Secondly, in case it takes longer than you want to solve this, you can capture the sound separately by connecting your audio outs to your sound card and capturing analogue with an audio editor, or straight to the timeline in Vegas.
leistico wrote on 1/24/2004, 11:31 PM
Now that you mention it, I'm fair certain that it's got a double-track whachamacallit, where you can punch in audio as a dub... the guy that shot the original footage recorded the audio for some segments of the movie with the extermal mic plugged into the camera in the 1/8" jack...

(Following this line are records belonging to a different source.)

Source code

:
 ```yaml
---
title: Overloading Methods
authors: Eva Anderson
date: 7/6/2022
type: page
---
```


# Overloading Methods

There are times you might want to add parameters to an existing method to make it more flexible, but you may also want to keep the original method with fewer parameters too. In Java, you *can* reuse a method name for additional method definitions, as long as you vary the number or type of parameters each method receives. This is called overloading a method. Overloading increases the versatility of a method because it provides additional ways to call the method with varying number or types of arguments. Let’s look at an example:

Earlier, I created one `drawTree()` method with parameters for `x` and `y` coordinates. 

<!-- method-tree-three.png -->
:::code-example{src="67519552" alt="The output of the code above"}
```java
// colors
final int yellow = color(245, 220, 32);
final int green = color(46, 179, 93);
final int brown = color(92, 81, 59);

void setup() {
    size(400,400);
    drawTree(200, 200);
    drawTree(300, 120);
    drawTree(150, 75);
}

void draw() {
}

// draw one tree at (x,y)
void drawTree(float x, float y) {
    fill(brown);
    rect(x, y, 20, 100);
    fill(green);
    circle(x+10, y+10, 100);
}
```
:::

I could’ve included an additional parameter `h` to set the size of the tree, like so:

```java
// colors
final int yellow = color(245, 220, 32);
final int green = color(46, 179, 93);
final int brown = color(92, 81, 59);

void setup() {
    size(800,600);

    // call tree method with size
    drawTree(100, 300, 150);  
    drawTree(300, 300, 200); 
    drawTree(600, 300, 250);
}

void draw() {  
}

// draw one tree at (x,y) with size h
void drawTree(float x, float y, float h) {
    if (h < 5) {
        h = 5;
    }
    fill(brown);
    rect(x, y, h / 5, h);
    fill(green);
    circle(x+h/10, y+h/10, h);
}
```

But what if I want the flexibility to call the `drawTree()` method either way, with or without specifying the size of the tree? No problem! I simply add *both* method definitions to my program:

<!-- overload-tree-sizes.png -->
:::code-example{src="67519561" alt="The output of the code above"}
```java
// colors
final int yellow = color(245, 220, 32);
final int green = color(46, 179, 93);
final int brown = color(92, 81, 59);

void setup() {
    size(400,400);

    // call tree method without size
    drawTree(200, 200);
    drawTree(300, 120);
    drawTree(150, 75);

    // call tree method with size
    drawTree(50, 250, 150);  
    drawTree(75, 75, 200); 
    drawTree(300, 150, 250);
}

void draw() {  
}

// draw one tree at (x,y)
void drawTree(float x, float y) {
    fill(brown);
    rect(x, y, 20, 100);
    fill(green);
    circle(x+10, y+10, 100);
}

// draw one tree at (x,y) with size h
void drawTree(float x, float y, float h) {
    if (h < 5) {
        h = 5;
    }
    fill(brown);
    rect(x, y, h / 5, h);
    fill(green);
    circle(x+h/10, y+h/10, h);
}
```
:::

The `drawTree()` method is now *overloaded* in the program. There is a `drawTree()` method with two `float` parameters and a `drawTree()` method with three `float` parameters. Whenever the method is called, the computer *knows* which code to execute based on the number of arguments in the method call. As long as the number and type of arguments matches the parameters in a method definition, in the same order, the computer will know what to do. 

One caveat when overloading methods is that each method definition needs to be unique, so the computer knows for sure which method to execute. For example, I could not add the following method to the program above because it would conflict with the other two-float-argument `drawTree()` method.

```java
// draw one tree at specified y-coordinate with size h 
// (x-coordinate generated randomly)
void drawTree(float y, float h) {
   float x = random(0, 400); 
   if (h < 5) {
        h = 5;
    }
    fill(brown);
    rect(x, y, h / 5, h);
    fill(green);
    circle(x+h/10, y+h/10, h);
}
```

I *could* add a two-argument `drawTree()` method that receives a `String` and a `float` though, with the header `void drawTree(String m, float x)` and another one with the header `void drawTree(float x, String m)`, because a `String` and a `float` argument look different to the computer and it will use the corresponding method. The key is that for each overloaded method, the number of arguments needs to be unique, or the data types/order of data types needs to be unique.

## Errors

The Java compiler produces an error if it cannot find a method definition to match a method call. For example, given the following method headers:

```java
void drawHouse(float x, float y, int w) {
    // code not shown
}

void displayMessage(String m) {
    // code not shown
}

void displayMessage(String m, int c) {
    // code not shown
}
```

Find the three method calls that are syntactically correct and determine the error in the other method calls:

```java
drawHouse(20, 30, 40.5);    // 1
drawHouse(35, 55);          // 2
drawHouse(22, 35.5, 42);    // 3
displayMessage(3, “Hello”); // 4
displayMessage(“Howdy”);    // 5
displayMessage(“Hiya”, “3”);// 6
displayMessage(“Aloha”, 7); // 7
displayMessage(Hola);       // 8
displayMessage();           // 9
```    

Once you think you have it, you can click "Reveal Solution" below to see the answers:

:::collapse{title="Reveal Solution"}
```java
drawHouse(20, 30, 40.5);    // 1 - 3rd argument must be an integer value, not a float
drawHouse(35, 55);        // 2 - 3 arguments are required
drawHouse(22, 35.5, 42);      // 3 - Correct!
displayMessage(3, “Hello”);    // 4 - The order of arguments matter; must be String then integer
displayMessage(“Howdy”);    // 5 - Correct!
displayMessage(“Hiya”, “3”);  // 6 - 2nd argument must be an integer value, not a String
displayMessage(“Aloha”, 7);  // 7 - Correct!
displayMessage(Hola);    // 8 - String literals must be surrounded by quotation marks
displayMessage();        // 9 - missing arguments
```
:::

...And when it captures into Vegas, the good audio is stereo with the audio on left-track only for some reason, but when it goes to wah-wah sound, Vegas only records a mono track, and starts a new clip in the capture when it does that. I'm thinking it might be something in the camera, trying to read something weird... but then, it sounds just fine and dandy just watching on a tv, and monitoring it in the capture window, and even as it's capturing, but then the captured waveform is all kinds of messed up, and it shows and is very audible when playing the captured footage. Could be that that's how it was recorded on the tape, now that I think about it, and it's not being "un-messed-up" as it's being recorded onto the computer.

I might just have to do that, where i record the sound analog and sync it up by hand, though the prospect does bite a lot.

Thanks.

--if anyone could diagnose this, please let me know, or better, post it here! Thanks!
farss wrote on 1/25/2004, 1:43 AM
I wonder if parts of it were recorded at 32Khz and others at 48KHz, that could cause things to go very strange.
Or was were parts of it recorded in LP?
TorS wrote on 1/25/2004, 5:05 AM
Jeff and Leistico,
If the sound is OK at the camera, here's one thing you can do: Plug a cable from line out on the camera to line in on your soundcard. Then record the sound in Vegas (or even better: Sound Forge). If it turns out that the recording has several standards or formats on the same tape and this is the reason capturing plays up, then at least you should get some OK audio to repair the captured one with this way. It might not be entirely sync, but not far away either (he said, crossing his fingers behind his back).